**What is required**
Each line of the records that includes "bots" should be found and copied.

**Dataset content**
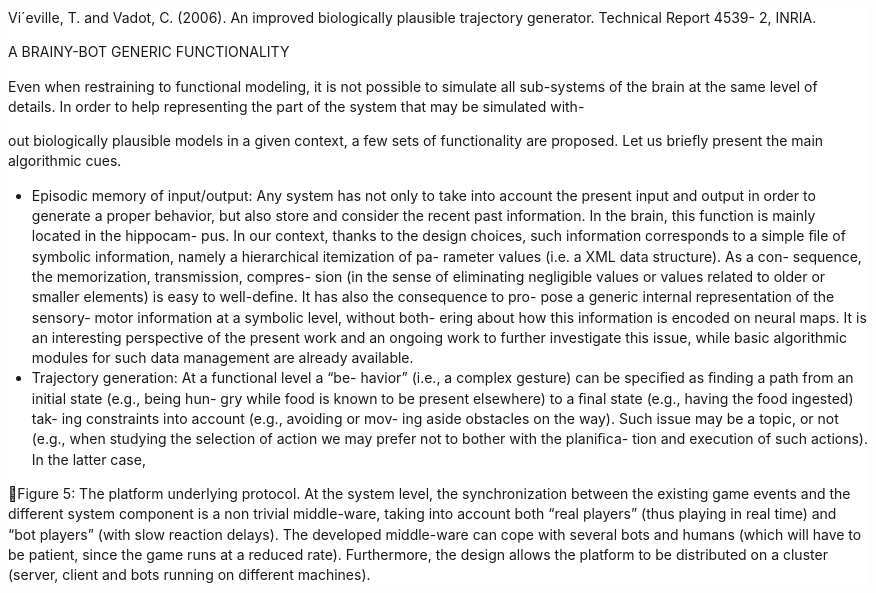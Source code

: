 Vi´eville, T. and Vadot, C. (2006). An improved biologically
plausible trajectory generator. Technical Report 4539-
2, INRIA.

A BRAINY-BOT GENERIC
FUNCTIONALITY

Even when restraining to functional modeling, it is
not possible to simulate all sub-systems of the brain at
the same level of details. In order to help representing
the part of the system that may be simulated with-

out biologically plausible models in a given context,
a few sets of functionality are proposed. Let us brieﬂy
present the main algorithmic cues.
- Episodic memory of input/output: Any system has
not only to take into account the present input and
output in order to generate a proper behavior, but also
store and consider the recent past information. In the
brain, this function is mainly located in the hippocam-
pus. In our context, thanks to the design choices, such
information corresponds to a simple ﬁle of symbolic
information, namely a hierarchical itemization of pa-
rameter values (i.e. a XML data structure). As a con-
sequence, the memorization, transmission, compres-
sion (in the sense of eliminating negligible values or
values related to older or smaller elements) is easy
to well-deﬁne.
It has also the consequence to pro-
pose a generic internal representation of the sensory-
motor information at a symbolic level, without both-
ering about how this information is encoded on neural
maps. It is an interesting perspective of the present
work and an ongoing work to further investigate this
issue, while basic algorithmic modules for such data
management are already available.
- Trajectory generation: At a functional level a “be-
havior” (i.e., a complex gesture) can be speciﬁed as
ﬁnding a path from an initial state (e.g., being hun-
gry while food is known to be present elsewhere)
to a ﬁnal state (e.g., having the food ingested) tak-
ing constraints into account (e.g., avoiding or mov-
ing aside obstacles on the way). Such issue may be
a topic, or not (e.g., when studying the selection of
action we may prefer not to bother with the planiﬁca-
tion and execution of such actions). In the latter case,

Figure 5: The platform underlying protocol. At the system level, the synchronization between the existing game events and
the different system component is a non trivial middle-ware, taking into account both “real players” (thus playing in real time)
and “bot players” (with slow reaction delays). The developed middle-ware can cope with several bots and humans (which
will have to be patient, since the game runs at a reduced rate). Furthermore, the design allows the platform to be distributed
on a cluster (server, client and bots running on different machines).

**Result for this exercise**
and “bot players” (with slow reaction delays). The developed middle-ware can cope with several bots and humans (which
on a cluster (server, client and bots running on different machines).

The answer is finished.